● RECORD EXTRACTS
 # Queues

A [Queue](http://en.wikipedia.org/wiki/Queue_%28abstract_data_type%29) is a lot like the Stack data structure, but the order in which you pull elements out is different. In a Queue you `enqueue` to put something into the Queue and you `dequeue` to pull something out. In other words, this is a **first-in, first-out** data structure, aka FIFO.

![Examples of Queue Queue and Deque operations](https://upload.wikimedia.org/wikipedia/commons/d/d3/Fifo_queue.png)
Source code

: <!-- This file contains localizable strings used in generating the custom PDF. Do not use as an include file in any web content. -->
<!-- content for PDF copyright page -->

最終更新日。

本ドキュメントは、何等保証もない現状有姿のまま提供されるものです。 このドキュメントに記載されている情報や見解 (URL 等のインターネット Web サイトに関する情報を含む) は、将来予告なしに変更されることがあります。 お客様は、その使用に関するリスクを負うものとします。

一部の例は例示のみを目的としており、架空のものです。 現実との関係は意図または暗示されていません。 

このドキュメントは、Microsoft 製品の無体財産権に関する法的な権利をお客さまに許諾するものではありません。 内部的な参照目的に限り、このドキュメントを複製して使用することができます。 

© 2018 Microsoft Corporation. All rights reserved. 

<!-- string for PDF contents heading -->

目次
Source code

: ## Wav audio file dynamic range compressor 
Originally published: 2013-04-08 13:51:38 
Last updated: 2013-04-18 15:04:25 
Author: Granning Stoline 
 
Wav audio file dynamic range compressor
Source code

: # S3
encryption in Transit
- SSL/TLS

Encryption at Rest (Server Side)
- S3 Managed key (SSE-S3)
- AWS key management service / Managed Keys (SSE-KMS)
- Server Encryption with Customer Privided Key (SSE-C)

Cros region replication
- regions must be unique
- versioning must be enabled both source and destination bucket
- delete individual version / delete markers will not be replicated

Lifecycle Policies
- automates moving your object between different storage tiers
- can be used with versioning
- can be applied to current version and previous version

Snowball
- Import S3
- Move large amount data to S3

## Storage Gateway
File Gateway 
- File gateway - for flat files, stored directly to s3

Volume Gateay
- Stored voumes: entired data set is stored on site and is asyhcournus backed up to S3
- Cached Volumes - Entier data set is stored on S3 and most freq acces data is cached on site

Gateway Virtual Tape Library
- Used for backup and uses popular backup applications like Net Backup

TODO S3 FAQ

● TASK DETAILS
Print all the material, keeping every line identical to the original.

● SOLUTION TO THIS TASK
 # Queues

A [Queue](http://en.wikipedia.org/wiki/Queue_%28abstract_data_type%29) is a lot like the Stack data structure, but the order in which you pull elements out is different. In a Queue you `enqueue` to put something into the Queue and you `dequeue` to pull something out. In other words, this is a **first-in, first-out** data structure, aka FIFO.

![Examples of Queue Queue and Deque operations](https://upload.wikimedia.org/wikipedia/commons/d/d3/Fifo_queue.png)
Source code

: <!-- This file contains localizable strings used in generating the custom PDF. Do not use as an include file in any web content. -->
<!-- content for PDF copyright page -->

最終更新日。

本ドキュメントは、何等保証もない現状有姿のまま提供されるものです。 このドキュメントに記載されている情報や見解 (URL 等のインターネット Web サイトに関する情報を含む) は、将来予告なしに変更されることがあります。 お客様は、その使用に関するリスクを負うものとします。

一部の例は例示のみを目的としており、架空のものです。 現実との関係は意図または暗示されていません。 

このドキュメントは、Microsoft 製品の無体財産権に関する法的な権利をお客さまに許諾するものではありません。 内部的な参照目的に限り、このドキュメントを複製して使用することができます。 

© 2018 Microsoft Corporation. All rights reserved. 

<!-- string for PDF contents heading -->

目次
Source code

: ## Wav audio file dynamic range compressor 
Originally published: 2013-04-08 13:51:38 
Last updated: 2013-04-18 15:04:25 
Author: Granning Stoline 
 
Wav audio file dynamic range compressor
Source code

: # S3
encryption in Transit
- SSL/TLS

Encryption at Rest (Server Side)
- S3 Managed key (SSE-S3)
- AWS key management service / Managed Keys (SSE-KMS)
- Server Encryption with Customer Privided Key (SSE-C)

Cros region replication
- regions must be unique
- versioning must be enabled both source and destination bucket
- delete individual version / delete markers will not be replicated

Lifecycle Policies
- automates moving your object between different storage tiers
- can be used with versioning
- can be applied to current version and previous version

Snowball
- Import S3
- Move large amount data to S3

## Storage Gateway
File Gateway 
- File gateway - for flat files, stored directly to s3

Volume Gateay
- Stored voumes: entired data set is stored on site and is asyhcournus backed up to S3
- Cached Volumes - Entier data set is stored on S3 and most freq acces data is cached on site

Gateway Virtual Tape Library
- Used for backup and uses popular backup applications like Net Backup

TODO S3 FAQ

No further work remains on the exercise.